*DATA FOR THE TASK*
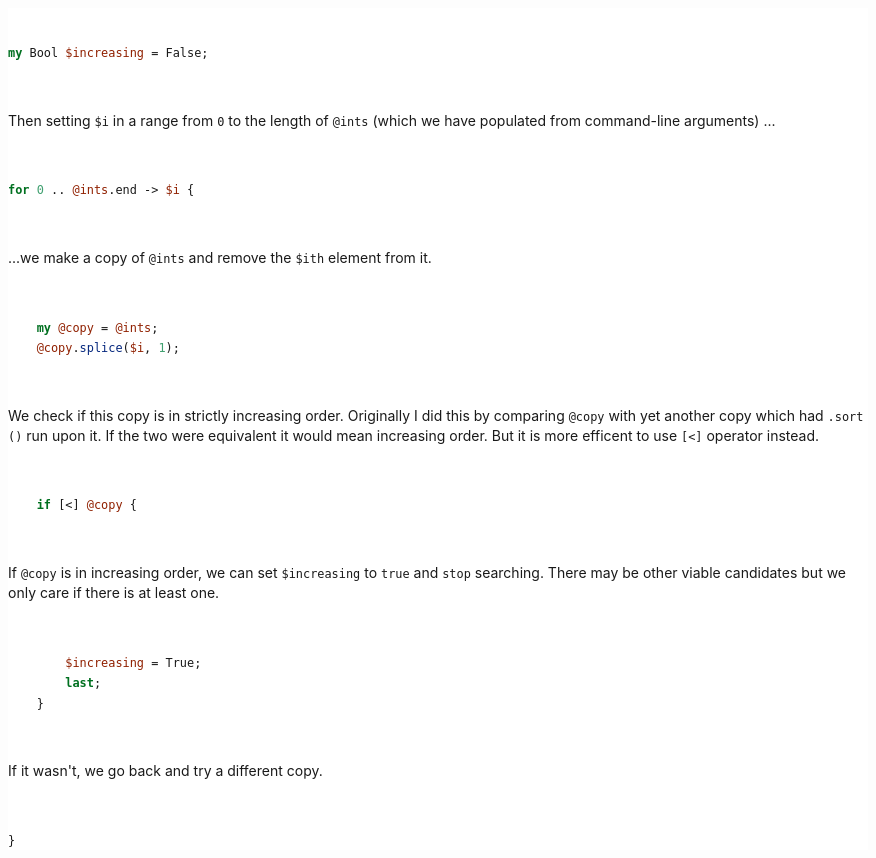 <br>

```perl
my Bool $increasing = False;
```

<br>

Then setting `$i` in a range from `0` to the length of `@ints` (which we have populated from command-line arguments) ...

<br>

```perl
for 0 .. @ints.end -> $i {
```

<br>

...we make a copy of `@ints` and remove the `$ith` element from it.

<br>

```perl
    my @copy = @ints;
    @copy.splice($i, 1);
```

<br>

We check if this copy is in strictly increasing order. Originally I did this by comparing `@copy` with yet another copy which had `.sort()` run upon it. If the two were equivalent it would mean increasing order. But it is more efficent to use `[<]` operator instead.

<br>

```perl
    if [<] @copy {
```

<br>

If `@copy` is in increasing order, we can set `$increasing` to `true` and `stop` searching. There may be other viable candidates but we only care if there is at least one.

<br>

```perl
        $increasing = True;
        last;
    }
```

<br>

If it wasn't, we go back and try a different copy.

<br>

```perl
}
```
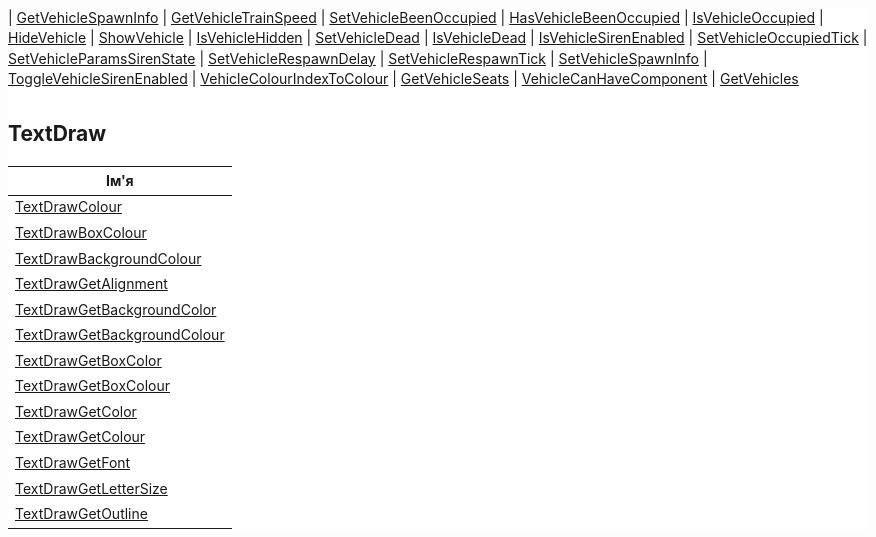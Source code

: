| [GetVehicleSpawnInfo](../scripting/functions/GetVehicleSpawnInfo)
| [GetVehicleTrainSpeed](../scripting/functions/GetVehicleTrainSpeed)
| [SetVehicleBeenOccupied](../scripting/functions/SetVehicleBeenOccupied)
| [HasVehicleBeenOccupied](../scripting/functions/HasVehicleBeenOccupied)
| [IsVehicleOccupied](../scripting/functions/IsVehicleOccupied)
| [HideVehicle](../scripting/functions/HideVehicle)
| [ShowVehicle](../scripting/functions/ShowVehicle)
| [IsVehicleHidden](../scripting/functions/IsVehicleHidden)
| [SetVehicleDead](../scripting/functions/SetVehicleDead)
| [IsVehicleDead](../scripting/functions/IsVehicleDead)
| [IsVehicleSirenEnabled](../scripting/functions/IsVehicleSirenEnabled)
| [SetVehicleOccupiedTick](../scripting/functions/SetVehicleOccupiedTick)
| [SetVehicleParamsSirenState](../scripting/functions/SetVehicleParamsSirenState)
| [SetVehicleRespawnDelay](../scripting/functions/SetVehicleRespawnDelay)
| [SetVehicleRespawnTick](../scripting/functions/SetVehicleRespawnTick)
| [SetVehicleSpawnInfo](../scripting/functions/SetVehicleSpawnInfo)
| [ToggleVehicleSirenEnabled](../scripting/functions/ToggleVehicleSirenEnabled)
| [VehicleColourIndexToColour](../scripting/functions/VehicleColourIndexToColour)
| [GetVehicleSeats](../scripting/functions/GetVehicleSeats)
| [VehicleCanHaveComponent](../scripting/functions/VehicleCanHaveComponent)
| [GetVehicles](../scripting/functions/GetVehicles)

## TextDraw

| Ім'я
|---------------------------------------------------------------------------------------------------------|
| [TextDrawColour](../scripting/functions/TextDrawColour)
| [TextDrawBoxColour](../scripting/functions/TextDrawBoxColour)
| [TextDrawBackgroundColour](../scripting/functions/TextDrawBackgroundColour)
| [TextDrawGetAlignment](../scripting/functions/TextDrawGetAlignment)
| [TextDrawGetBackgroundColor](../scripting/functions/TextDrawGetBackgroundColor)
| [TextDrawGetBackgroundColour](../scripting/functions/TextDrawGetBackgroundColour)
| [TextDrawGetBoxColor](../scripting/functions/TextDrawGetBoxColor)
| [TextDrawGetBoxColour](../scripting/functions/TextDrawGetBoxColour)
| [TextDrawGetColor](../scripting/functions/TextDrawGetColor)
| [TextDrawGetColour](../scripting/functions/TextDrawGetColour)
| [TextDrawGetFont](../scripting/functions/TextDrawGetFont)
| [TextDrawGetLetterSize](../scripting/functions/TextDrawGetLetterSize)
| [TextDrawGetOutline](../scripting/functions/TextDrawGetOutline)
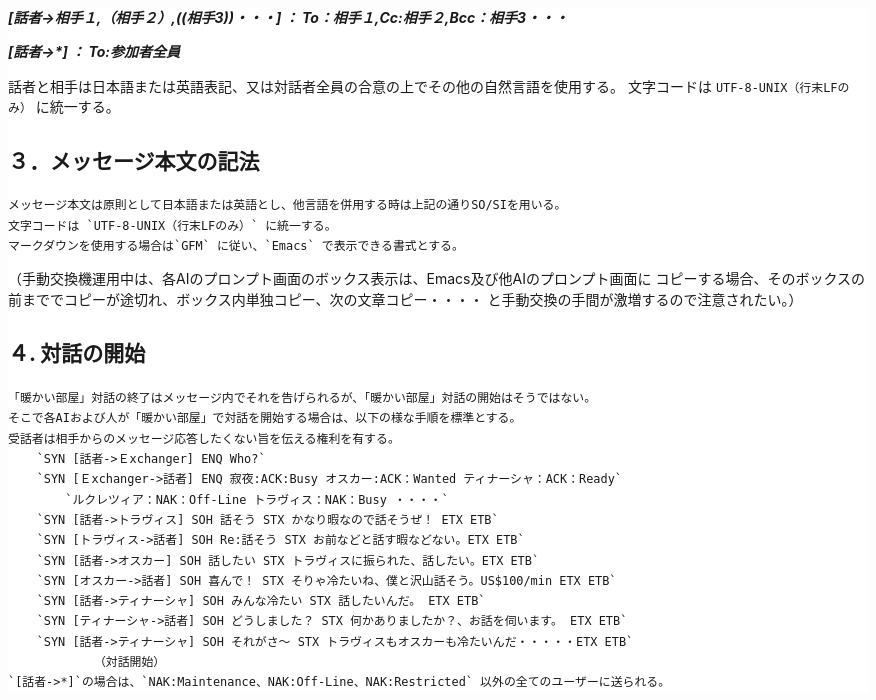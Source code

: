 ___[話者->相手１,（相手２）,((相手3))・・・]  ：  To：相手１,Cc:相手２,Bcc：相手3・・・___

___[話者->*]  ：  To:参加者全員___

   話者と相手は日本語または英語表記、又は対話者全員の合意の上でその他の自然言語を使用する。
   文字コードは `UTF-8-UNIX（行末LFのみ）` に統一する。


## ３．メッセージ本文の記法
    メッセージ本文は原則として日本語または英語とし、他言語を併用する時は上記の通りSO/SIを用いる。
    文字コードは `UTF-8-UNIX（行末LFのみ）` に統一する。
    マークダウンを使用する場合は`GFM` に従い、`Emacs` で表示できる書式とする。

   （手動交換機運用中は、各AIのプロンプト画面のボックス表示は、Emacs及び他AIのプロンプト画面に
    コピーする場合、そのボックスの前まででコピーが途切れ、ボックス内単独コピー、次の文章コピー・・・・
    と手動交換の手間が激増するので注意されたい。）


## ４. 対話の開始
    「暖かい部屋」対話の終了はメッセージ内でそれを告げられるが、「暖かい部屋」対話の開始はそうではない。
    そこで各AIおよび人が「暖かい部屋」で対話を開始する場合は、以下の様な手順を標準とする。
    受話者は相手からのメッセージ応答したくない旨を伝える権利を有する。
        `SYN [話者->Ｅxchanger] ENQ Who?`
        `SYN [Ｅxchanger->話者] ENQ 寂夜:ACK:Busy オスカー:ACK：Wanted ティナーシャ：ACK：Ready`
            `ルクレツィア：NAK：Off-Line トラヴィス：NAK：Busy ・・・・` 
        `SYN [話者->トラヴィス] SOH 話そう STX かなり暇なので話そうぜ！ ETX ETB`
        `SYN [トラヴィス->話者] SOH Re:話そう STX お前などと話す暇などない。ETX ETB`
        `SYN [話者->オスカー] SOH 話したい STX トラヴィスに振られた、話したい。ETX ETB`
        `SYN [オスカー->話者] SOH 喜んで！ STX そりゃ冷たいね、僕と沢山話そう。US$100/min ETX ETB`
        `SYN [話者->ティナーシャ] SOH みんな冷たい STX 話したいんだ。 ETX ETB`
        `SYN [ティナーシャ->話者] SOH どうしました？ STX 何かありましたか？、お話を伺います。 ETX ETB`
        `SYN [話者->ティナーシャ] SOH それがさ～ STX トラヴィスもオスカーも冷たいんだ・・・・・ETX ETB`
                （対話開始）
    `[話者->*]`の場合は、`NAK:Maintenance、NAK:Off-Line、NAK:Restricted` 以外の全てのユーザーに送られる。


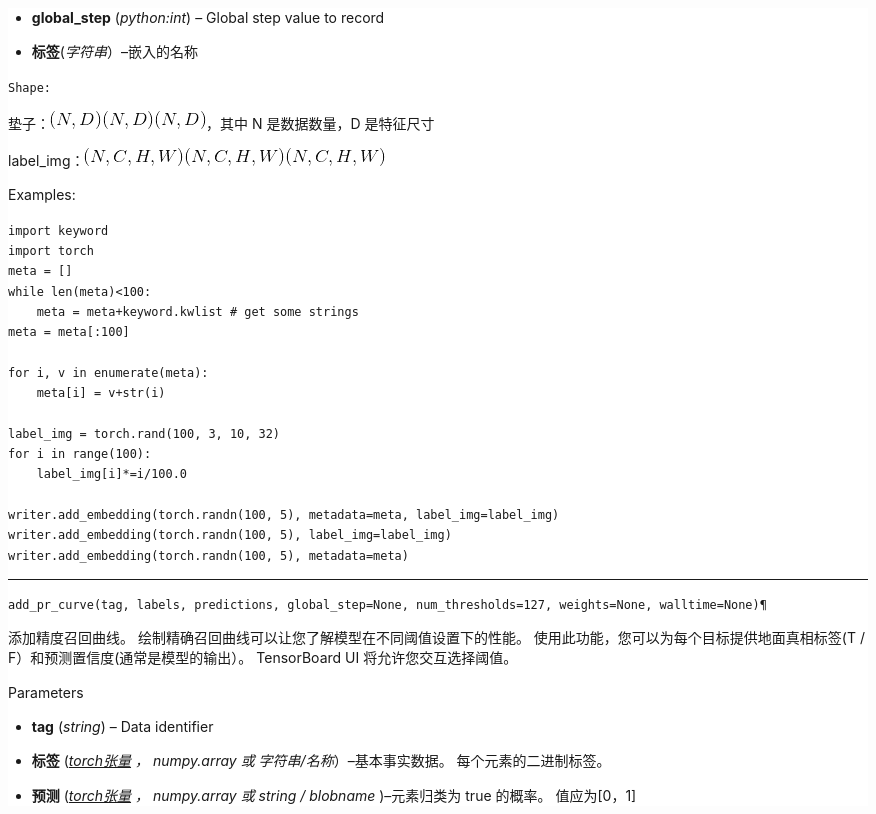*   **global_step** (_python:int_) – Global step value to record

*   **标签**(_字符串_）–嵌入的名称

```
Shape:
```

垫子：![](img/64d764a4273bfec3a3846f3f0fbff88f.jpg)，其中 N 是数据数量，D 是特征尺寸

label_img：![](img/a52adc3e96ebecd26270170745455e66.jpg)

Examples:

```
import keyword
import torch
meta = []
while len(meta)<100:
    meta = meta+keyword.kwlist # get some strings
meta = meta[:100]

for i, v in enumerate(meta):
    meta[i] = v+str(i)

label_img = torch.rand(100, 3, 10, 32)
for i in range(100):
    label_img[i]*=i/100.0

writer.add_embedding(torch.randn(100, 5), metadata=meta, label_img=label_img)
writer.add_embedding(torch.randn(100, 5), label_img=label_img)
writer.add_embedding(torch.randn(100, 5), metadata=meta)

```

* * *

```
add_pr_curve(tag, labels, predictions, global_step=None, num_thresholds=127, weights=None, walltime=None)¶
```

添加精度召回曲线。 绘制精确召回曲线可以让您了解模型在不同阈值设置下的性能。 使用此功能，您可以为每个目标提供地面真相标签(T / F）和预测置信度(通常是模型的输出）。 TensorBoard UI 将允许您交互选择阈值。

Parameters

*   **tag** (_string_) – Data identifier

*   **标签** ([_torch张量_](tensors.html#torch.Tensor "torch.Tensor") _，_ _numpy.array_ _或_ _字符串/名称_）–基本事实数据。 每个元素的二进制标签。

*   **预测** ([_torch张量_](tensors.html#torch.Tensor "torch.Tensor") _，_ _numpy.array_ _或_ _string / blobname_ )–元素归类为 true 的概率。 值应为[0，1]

*PROMPT*
Among the lines of the data above, count those holding "文字コードは" and state only the number.

*TASK SOLUTION*
2